*** Block opens ***

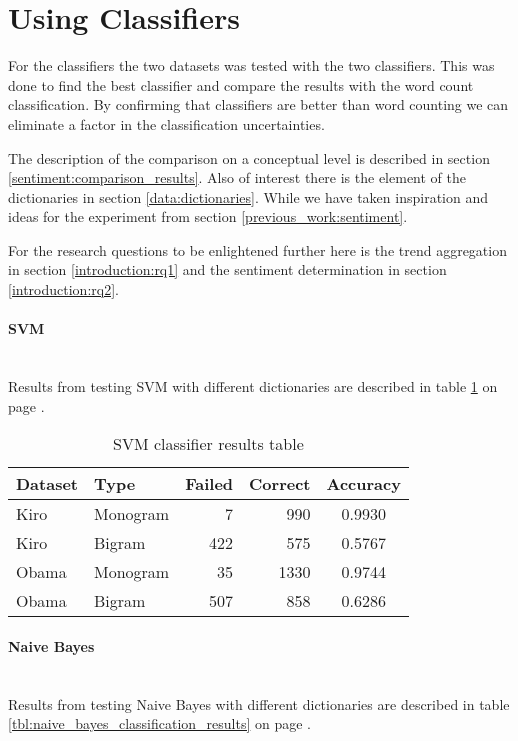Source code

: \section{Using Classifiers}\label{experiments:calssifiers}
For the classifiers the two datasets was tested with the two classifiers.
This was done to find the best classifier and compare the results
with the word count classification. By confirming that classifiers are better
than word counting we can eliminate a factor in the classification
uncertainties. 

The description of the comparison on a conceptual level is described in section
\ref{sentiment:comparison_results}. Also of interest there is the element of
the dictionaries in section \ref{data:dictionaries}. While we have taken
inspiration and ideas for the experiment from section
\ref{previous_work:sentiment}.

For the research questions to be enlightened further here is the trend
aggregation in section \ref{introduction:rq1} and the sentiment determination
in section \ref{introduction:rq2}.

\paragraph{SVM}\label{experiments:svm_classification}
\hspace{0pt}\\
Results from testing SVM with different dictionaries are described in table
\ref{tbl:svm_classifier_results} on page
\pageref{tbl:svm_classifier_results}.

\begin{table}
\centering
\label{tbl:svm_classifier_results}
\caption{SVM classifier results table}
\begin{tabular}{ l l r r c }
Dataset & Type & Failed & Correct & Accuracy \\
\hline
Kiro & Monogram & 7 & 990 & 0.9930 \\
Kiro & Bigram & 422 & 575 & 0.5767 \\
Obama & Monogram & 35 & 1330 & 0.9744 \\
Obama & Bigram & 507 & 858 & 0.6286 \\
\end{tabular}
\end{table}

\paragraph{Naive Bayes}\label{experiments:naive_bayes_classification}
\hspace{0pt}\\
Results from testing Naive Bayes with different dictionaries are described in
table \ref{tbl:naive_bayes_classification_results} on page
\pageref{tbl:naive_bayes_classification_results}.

*** Block closes ***

**What the task asks:** Output the lines above between the one holding "For the classifiers" and the one holding "the element of", inclusive, with nothing before or after them.

**Reply:**
For the classifiers the two datasets was tested with the two classifiers.
This was done to find the best classifier and compare the results
with the word count classification. By confirming that classifiers are better
than word counting we can eliminate a factor in the classification
uncertainties. 

The description of the comparison on a conceptual level is described in section
\ref{sentiment:comparison_results}. Also of interest there is the element of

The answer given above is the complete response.